_Description of the task_
Each line from the start of the entries through the line that contains "specific configs \" should be output exactly, please.

_Data provided_
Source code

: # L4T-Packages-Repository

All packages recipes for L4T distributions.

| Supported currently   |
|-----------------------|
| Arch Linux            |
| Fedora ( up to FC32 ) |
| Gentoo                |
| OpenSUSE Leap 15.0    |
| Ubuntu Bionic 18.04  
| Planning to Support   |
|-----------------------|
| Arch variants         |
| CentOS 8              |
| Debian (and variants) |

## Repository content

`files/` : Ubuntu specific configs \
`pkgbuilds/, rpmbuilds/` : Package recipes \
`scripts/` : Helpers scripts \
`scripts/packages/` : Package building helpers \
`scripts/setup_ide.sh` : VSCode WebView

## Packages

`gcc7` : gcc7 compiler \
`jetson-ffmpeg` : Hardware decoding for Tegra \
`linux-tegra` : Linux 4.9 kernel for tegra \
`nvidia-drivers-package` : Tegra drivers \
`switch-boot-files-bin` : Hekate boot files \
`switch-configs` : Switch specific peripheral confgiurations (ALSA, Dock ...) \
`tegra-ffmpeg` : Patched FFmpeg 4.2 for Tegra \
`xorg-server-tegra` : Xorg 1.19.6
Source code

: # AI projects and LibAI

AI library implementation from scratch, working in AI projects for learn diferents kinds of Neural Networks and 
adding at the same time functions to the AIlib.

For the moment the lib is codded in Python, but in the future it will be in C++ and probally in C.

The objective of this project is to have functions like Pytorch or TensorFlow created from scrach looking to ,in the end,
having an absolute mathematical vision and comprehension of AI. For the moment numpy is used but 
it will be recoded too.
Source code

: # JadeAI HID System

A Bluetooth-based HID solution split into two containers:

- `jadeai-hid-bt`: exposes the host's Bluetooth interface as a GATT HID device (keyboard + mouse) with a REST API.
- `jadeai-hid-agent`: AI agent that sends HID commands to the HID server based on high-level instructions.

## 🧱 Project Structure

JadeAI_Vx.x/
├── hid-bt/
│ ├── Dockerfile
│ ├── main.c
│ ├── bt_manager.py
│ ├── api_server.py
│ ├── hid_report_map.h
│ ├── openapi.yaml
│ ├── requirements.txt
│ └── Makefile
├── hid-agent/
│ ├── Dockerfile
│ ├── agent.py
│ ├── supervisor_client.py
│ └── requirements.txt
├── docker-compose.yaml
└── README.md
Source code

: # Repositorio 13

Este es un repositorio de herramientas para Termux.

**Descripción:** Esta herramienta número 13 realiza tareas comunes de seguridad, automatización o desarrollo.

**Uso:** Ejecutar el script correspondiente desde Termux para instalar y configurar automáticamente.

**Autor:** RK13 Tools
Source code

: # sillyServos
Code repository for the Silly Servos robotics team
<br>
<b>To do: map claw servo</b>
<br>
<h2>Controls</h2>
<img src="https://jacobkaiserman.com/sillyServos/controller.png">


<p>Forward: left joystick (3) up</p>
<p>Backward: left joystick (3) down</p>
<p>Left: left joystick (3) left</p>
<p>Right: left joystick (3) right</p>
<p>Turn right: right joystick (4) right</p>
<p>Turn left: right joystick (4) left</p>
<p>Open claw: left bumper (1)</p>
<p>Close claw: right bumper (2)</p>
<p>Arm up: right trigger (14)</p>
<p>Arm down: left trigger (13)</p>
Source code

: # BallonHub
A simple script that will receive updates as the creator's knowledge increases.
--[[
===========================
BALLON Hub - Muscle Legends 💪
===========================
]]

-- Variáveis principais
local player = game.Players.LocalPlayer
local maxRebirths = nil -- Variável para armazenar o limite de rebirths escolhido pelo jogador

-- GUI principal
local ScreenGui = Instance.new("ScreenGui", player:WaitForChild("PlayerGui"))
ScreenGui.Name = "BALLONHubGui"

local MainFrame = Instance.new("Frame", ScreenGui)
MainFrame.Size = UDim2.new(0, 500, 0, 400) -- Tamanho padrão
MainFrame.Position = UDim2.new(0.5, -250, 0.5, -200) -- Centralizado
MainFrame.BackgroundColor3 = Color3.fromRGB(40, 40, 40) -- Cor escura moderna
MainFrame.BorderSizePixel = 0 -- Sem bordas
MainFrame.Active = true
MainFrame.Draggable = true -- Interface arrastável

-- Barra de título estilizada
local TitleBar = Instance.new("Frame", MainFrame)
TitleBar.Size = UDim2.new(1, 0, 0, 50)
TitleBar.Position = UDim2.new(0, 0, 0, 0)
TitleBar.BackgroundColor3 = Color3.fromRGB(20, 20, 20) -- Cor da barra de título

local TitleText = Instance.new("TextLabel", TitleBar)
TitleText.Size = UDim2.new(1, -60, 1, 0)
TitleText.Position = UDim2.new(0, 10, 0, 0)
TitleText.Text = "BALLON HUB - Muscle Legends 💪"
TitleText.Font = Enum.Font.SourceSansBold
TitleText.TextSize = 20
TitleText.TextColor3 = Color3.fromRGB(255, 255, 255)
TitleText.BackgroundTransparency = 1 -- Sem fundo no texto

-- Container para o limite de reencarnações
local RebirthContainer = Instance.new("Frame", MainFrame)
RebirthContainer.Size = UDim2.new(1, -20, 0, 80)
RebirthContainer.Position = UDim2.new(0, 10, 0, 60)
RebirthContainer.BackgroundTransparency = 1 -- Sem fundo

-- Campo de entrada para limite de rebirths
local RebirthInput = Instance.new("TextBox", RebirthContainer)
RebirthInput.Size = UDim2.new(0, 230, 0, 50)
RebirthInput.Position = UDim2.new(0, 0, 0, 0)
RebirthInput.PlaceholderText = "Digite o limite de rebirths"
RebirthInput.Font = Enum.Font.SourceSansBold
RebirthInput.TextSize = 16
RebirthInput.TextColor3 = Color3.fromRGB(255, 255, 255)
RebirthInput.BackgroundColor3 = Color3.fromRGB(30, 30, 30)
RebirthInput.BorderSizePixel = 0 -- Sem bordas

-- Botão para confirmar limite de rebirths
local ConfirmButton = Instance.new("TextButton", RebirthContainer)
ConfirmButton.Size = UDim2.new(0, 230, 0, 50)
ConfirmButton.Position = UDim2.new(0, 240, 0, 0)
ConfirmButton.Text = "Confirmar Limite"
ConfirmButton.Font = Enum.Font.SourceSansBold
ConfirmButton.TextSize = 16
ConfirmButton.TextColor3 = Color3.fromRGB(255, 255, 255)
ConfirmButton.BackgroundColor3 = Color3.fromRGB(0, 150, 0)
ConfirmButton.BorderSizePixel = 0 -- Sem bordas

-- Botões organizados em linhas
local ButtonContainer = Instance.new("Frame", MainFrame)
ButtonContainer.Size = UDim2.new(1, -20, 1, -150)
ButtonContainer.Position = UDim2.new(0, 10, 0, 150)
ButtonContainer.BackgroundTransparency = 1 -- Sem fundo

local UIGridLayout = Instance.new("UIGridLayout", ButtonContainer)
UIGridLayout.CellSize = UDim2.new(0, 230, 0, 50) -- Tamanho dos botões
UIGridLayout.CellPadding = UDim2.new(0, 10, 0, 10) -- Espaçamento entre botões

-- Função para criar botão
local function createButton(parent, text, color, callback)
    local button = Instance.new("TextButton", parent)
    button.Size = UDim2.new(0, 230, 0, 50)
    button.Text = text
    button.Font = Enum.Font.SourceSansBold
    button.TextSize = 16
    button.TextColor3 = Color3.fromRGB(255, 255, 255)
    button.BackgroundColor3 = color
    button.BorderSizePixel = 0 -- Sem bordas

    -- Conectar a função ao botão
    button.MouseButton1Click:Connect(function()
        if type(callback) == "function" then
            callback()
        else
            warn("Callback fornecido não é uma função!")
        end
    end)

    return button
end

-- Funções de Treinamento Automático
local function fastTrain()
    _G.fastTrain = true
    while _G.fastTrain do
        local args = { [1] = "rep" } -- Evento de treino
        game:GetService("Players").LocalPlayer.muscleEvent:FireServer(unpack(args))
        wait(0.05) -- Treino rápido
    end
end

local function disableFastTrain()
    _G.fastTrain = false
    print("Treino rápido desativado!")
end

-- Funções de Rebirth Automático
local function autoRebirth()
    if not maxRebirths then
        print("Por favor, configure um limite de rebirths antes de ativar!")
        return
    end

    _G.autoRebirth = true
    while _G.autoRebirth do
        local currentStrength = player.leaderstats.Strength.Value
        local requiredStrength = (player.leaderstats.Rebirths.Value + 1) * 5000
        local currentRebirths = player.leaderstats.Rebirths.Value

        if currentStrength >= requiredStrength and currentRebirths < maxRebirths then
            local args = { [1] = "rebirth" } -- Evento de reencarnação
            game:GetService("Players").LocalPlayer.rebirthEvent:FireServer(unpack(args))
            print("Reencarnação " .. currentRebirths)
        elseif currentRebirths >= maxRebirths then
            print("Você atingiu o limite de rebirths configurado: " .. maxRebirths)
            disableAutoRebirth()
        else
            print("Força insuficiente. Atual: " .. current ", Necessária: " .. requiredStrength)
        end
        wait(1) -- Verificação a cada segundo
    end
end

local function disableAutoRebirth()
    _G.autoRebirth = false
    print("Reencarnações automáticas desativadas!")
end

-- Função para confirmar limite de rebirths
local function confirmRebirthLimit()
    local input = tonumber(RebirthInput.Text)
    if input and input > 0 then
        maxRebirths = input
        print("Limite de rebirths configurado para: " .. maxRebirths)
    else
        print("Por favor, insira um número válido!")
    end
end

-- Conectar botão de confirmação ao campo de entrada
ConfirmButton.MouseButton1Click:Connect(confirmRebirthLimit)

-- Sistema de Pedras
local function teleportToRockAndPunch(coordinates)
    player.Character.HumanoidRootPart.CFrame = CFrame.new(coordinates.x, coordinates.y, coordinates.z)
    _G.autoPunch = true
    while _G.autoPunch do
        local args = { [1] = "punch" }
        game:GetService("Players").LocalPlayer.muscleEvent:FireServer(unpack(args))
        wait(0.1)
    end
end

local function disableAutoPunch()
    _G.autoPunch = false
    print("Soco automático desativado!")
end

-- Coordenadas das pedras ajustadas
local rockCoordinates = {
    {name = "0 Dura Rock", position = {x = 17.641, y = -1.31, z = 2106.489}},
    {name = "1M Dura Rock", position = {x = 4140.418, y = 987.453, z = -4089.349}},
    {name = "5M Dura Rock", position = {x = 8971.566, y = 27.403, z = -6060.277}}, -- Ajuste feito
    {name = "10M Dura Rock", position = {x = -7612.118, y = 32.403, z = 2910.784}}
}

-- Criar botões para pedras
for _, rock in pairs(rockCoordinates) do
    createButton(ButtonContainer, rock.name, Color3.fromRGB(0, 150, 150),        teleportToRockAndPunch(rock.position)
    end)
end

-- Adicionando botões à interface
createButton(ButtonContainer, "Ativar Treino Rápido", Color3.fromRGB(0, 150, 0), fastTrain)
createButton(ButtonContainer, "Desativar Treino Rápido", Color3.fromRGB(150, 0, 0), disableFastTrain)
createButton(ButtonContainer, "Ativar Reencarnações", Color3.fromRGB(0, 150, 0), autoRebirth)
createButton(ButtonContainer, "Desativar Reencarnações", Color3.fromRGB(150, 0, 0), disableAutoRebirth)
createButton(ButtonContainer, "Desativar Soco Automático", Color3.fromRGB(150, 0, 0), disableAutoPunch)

_Reply_
Source code

: # L4T-Packages-Repository

All packages recipes for L4T distributions.

| Supported currently   |
|-----------------------|
| Arch Linux            |
| Fedora ( up to FC32 ) |
| Gentoo                |
| OpenSUSE Leap 15.0    |
| Ubuntu Bionic 18.04  
| Planning to Support   |
|-----------------------|
| Arch variants         |
| CentOS 8              |
| Debian (and variants) |

## Repository content

`files/` : Ubuntu specific configs \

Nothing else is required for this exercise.